Task brief: Wherever a line in the data below holds "Chatbot", copy that line.

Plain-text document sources

----------

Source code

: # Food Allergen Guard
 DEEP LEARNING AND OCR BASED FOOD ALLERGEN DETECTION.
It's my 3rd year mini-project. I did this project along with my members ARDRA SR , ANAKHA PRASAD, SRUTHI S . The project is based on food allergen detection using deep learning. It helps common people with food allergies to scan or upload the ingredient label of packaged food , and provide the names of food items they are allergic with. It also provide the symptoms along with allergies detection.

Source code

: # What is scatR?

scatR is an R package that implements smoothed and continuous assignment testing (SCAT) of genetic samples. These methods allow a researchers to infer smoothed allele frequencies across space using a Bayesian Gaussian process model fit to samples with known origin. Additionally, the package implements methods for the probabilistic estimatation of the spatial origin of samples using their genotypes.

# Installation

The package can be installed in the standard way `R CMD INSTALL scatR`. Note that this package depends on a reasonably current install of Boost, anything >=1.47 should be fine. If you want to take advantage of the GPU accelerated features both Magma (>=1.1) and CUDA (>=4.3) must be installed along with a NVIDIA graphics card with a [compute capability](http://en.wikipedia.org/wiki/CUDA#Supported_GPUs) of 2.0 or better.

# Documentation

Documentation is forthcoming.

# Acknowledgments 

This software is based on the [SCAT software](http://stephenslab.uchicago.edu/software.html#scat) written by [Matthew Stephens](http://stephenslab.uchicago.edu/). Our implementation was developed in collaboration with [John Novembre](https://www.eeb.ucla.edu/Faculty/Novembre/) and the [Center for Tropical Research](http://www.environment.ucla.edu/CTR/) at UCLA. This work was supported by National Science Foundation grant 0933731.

----------

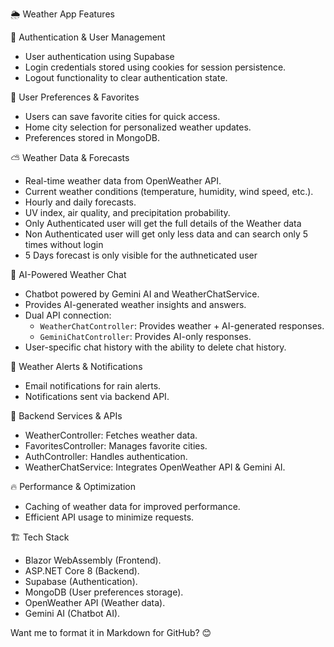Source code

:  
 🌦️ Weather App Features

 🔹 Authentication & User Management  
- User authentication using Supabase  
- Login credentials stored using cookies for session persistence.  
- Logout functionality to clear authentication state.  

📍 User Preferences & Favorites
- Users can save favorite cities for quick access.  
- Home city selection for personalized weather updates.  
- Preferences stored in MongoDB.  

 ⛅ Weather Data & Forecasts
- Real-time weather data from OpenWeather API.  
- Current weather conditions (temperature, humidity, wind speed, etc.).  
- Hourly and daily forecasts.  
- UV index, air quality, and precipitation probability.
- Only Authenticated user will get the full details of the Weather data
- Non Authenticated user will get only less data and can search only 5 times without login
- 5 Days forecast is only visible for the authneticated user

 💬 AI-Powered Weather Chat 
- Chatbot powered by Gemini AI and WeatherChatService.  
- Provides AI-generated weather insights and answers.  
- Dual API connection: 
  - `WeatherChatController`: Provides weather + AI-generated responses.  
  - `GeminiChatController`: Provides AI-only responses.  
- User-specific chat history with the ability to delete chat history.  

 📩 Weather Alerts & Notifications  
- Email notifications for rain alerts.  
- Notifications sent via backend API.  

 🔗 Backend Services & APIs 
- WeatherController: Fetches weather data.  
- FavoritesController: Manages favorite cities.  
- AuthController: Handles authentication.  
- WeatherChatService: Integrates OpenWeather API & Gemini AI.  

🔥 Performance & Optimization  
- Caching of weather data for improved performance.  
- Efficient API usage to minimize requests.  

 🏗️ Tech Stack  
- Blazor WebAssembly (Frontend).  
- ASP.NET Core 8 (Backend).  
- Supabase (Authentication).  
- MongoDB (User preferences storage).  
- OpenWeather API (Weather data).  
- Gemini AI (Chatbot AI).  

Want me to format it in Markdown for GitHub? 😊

----------

Task solution:
- Chatbot powered by Gemini AI and WeatherChatService.  
- Gemini AI (Chatbot AI).  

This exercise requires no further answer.